Before Nettesheim, P.J., Anderson and Snyder, JJ.
¶1 ANDERSON, J. Michael J. Forster appeals from a judgment of conviction for second-degree sexual assault of a child contrary to Wis. Stat. § 948.02(2) (1999-2000).[1] He argues that, as a matter of law, the touching of a fifteen-year-old boy’s chest does not constitute “sexual contact” within the meaning of § 948.02(2) because a boy’s chest is not intended to be one of the “intimate parts” defined in Wis. Stat. § 939.22(19).[2] In addition, Forster appeals an order denying a postconviction motion to vacate his conviction. He contends that the evidence adduced at trial was insufficient to support the jury’s verdict of sexual assault of a child. We disagree with both of Forster’s contentions.
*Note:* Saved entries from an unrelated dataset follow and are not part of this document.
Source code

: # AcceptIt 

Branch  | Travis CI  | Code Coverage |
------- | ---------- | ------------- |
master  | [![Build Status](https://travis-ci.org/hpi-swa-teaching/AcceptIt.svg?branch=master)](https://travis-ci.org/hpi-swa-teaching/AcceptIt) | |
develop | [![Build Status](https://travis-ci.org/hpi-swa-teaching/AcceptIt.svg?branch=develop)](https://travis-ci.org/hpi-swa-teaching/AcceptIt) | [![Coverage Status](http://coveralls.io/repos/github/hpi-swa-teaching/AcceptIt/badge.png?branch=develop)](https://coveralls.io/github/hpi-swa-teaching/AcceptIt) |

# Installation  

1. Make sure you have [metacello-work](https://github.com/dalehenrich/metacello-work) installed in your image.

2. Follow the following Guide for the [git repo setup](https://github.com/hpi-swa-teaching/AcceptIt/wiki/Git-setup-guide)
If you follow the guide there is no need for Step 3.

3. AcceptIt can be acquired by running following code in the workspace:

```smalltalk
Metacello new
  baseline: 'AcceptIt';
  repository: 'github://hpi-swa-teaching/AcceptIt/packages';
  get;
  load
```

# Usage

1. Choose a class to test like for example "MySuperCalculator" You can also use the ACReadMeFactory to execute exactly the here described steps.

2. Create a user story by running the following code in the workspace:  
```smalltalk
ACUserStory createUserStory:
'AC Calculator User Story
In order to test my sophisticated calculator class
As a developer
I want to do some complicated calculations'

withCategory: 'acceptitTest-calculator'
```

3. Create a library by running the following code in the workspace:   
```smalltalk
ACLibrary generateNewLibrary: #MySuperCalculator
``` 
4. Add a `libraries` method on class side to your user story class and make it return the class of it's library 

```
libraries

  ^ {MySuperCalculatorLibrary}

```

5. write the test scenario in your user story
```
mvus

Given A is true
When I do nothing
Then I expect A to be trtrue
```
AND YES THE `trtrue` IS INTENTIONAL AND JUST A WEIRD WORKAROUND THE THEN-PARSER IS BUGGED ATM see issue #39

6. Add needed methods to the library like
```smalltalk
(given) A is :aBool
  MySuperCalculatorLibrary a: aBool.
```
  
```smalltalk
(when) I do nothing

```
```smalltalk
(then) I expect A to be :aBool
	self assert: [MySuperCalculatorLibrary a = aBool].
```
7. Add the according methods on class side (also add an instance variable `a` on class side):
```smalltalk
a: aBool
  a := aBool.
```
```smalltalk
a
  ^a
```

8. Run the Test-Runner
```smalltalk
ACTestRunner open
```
The judgment and order of the trial court are affirmed.
¶2 An appellate court views facts in the light most favorable to sustain the verdict and where more than one inference might be drawn from the evidence presented at trial, we are bound to accept the inference drawn by the jury. Burch v. Am. Family Mut. Ins. Co., 198 Wis. 2d 465, 474, 543 N.W.2d 277 (1996). Thus, we will relate the facts in a light most favorable to the jury verdict. See State v. Bauer, 2000 WI App 206, ¶3, 238 Wis. 2d 687, 617 N.W.2d 902.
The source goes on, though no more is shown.